A long time ago, in a galaxy far, far away... I wrote about a great book by Scott Berkun. A talk presenting his at Google is also available there. Today I stumbled upon a short presentation containing some great quotes from his book.
Here are the quotes:
- Myths are often more satisfying to us than the truth, which explains their longevity and resistance to facts: we want to believe that they’re true.
- Myths always serve promotion more than education.
- Instead of hard work, personal risk, and sacrifice, the [innovation] myth suggests that great ideas come to people who are lucky enough to be in the right place at the right time.
- If we had a list of the most amazing breakthrough insights that would change the world in the next decade, hard work would follow them all.
- The love of new ideas is a myth: we prefer ideas only after others have tested them. We confuse truly new ideas with good ideas that have already been proven, which just happens to be new to us.
- Innovative ideas are rarely rejected on their merits; they’re rejected because of how they make people feel.
- Ideas are abstractions. You can’t get cash from the idea of an ATM machine. To become an innovation, an idea has to blossom into whatever form necessary - a demo, a prototype, a product - to be useful to people.
- An idea is not an innovation until it reaches people.
- Execution demands more effort than idea generation, and it’s difficult to know how much more until you try.
- The dirty little secret … is that unlike the mythical epiphany, real creation is sloppy. Discovery is messy; exploration is dangerous. No one knows what he’s going to get when he’s being creative.
- Innovation comes at a price: it might be money, time, sanity, friends, or marriages, but there will be one.
- Part of the challenge of innovation is coming up with the problem to solve, not just its solution.
- The majority of innovations come from dedicated people in a field working hard to solve a well-defined problem. It’s not sexy and it won’t be in any major motion pictures anytime soon, but it’s the truth.

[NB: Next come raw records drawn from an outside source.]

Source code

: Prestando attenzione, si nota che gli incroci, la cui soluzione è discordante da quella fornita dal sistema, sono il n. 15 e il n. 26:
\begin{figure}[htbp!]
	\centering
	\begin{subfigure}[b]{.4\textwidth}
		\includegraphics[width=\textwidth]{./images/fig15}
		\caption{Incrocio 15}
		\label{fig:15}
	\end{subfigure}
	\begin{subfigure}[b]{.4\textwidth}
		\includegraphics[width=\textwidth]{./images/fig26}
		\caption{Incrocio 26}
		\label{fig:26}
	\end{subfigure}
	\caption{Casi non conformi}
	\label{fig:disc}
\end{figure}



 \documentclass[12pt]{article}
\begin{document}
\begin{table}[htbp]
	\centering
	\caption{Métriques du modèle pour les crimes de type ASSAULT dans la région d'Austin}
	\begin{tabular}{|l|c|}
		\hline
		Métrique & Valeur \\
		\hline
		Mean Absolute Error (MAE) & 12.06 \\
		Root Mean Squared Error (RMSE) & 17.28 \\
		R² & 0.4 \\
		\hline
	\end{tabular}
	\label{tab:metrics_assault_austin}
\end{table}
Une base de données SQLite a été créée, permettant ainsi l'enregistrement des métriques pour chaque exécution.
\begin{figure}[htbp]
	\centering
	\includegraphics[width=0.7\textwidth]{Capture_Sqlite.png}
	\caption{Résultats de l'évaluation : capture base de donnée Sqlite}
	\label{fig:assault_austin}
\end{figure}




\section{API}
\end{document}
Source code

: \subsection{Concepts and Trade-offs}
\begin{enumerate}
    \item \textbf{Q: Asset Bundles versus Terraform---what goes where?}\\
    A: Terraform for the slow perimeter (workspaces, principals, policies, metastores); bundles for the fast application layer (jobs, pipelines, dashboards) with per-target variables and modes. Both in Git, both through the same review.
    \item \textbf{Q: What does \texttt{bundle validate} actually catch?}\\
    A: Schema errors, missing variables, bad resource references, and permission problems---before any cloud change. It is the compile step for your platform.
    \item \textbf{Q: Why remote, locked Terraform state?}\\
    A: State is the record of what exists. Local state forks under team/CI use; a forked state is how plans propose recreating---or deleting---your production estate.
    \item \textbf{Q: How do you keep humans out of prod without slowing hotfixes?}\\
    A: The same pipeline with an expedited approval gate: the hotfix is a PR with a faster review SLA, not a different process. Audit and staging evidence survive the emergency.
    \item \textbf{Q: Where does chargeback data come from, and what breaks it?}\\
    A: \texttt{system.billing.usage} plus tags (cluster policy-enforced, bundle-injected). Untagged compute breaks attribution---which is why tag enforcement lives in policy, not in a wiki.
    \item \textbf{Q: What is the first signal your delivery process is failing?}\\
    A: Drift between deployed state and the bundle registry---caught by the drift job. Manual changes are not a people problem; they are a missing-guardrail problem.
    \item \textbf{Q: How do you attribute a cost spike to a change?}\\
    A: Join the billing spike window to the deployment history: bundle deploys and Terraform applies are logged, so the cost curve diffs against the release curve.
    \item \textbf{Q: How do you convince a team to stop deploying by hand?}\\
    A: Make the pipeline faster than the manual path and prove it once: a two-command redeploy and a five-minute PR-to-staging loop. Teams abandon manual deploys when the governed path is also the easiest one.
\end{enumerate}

- Many innovations begin with bright minds following their personal interests. Their ambition is to pass the time, learn something new, or have fun.
- Revolutionary ideas can be too much change for people to handle. Innovations often need to be explained in terms of the status quo, which is why automobiles are rated in horsepower.
- Every great idea in history has the fat red stamp of rejection on its face. It’s hard to see today because once ideas gain acceptance, we gloss over the hard paths they took to get there.